(Exercise requirements) Within the data below, state how many lines contain the string "multiple". Provide the number only.

= = = = =

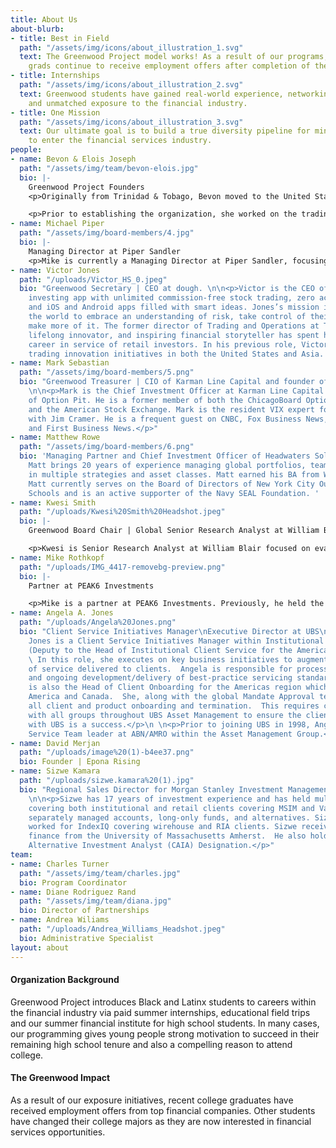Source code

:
 ```yaml
---
title: About Us
about-blurb:
- title: Best in Field
  path: "/assets/img/icons/about_illustration_1.svg"
  text: The Greenwood Project model works! As a result of our programs, our college
    grads continue to receive employment offers after completion of their internship.
- title: Internships
  path: "/assets/img/icons/about_illustration_2.svg"
  text: Greenwood students have gained real-world experience, networking connections,
    and unmatched exposure to the financial industry.
- title: One Mission
  path: "/assets/img/icons/about_illustration_3.svg"
  text: Our ultimate goal is to build a true diversity pipeline for minority students
    to enter the financial services industry.
people:
- name: Bevon & Elois Joseph
  path: "/assets/img/team/bevon-elois.jpg"
  bio: |-
    Greenwood Project Founders
    <p>Originally from Trinidad & Tobago, Bevon moved to the United States after high school to further his education. He is a graduate of DePaul University. Bevon’scareer has been exclusively in the trading industry, specifically in technology. He's worked at financial institutions such as JPMorgan, Morgan Stanley, UBS, Chicago Trading Company, PEAK6 Investments, and Achievement Asset Management. Bevonalso worked on the trading floors of the NYSE, NYMEX, and AMEX. Mr. Joseph firmly believes that kids can't be what they can't see. There is no lack of talent, only a lack of opportunity. </p>

    <p>Prior to establishing the organization, she worked on the trading floor of the Chicago Board Options Exchange (Cboe). As a financial professional, she attained many licenses and worked in the compliance examination division for an industry regulator. Elois grew up on the west side of Chicago, earned an MBA from Northern Illinois University, and a BA in Journalism from Columbia College Chicago. She is proud to be the first in her family to create generational wealth and to have the opportunity to teach this process to others through the Greenwood Project.</p>
- name: Michael Piper
  path: "/assets/img/board-members/4.jpg"
  bio: |-
    Managing Director at Piper Sandler
    <p>Mike is currently a Managing Director at Piper Sandler, focusing primarily on fixed income securities and capital raising. In2017, he joined the board of the Greenwood Project and served as board chair from 2019 -2020. His passion for helping students often takes him back to his alma mater Tulane University, where he helps students understand all the different job opportunities on Wall Street. </p>
- name: Victor Jones
  path: "/uploads/Victor_HS_0.jpeg"
  bio: "Greenwood Secretary | CEO at dough. \n\n<p>Victor is the CEO of Dough, the
    investing app with unlimited commission-free stock trading, zero account minimums,
    and iOS and Android apps filled with smart ideas. Jones’s mission is to inspire
    the world to embrace an understanding of risk, take control of their money, and
    make more of it. The former director of Trading and Operations at TD Ameritrade,
    lifelong innovator, and inspiring financial storyteller has spent his entire finance
    career in service of retail investors. In his previous role, Victor spearheaded
    trading innovation initiatives in both the United States and Asia. </p>"
- name: Mark Sebastian
  path: "/assets/img/board-members/5.png"
  bio: "Greenwood Treasurer | CIO of Karman Line Capital and founder of Option Pit.
    \n\n<p>Mark is the Chief Investment Officer at Karman Line Capital and Founder
    of Option Pit. He is a former member of both the ChicagoBoard Options Exchange
    and the American Stock Exchange. Mark is the resident VIX expert for Mad Money
    with Jim Cramer. He is a frequent guest on CNBC, Fox Business News, Bloomberg,
    and First Business News.</p>"
- name: Matthew Rowe
  path: "/assets/img/board-members/6.png"
  bio: 'Managing Partner and Chief Investment Officer of Headwaters Solutions LP.
    Matt brings 20 years of experience managing global portfolios, teams, and risk
    in multiple strategies and asset classes. Matt earned his BA from Wittenberg.
    Matt currently serves on the Board of Directors of New York City Outward Bound
    Schools and is an active supporter of the Navy SEAL Foundation. '
- name: Kwesi Smith
  path: "/uploads/Kwesi%20Smith%20Headshot.jpeg"
  bio: |-
    Greenwood Board Chair | Global Senior Research Analyst at William Blair

    <p>Kwesi is Senior Research Analyst at William Blair focused on evaluating consumer investments. He is passionate about giving back to the community and proud to serve as the current Board Chair of the Greenwood Project. He is also on the board of 3Arts and Breakthrough.</p>
- name: Mike Rothkopf
  path: "/uploads/IMG_4417-removebg-preview.png"
  bio: |-
    Partner at PEAK6 Investments

    <p>Mike is a partner at PEAK6 Investments. Previously, he held the titles of Chief Investment Officer (PEAK6 Performance Funds) and chief Risk Officer (PEAK 6 Capital Management). Mike holds an undergraduate degree from the University of Illinois in Finance (1990). </p>
- name: Angela A. Jones
  path: "/uploads/Angela%20Jones.png"
  bio: "Client Service Initiatives Manager\nExecutive Director at UBS\n\n<p>Angela
    Jones is a Client Service Initiatives Manager within Institutional Client Service
    (Deputy to the Head of Institutional Client Service for the Americas region).
    \ In this role, she executes on key business initiatives to augment the quality
    of service delivered to clients.  Angela is responsible for process management
    and ongoing development/delivery of best-practice servicing standards.</p>\n \n<p>Angela
    is also the Head of Client Onboarding for the Americas region which includes Latin
    America and Canada.  She, along with the global Mandate Approval team, oversees
    all client and product onboarding and termination.  This requires close coordination
    with all groups throughout UBS Asset Management to ensure the client’s first experience
    with UBS is a success.</p>\n \n<p>Prior to joining UBS in 1998, Angela was a Client
    Service Team leader at ABN/AMRO within the Asset Management Group.</p>"
- name: David Merjan
  path: "/uploads/image%20(1)-b4ee37.png"
  bio: Founder | Epona Rising
- name: Sizwe Kamara
  path: "/uploads/sizwe.kamara%20(1).jpg"
  bio: "Regional Sales Director for Morgan Stanley Investment Management Solutions
    \n\n<p>Sizwe has 17 years of investment experience and has held multiple positions
    covering both institutional and retail clients covering MSIM and Van Kampen proprietary
    separately managed accounts, long-only funds, and alternatives. Sizwe previously
    worked for IndexIQ covering wirehouse and RIA clients. Sizwe received a B.S. in
    finance from the University of Massachusetts Amherst.  He also holds the Chartered
    Alternative Investment Analyst (CAIA) Designation.</p>"
team:
- name: Charles Turner
  path: "/assets/img/team/charles.jpg"
  bio: Program Coordinator
- name: Diane Rodriguez Rand
  path: "/assets/img/team/diana.jpg"
  bio: Director of Partnerships
- name: Andrea Wiliams
  path: "/uploads/Andrea_Williams_Headshot.jpeg"
  bio: Administrative Specialist
layout: about
---
```


#### Organization Background

Greenwood Project introduces Black and Latinx students to careers within the financial industry via paid summer internships, educational field trips and our summer financial institute for high school students. In many cases, our programming gives young people strong motivation to succeed in their remaining high school tenure and also a compelling reason to attend college.

#### The Greenwood Impact

As a result of our exposure initiatives, recent college graduates have received employment offers from top financial companies. Other students have changed their college majors as they are now interested in financial services opportunities.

= = = = =

(Reply) 2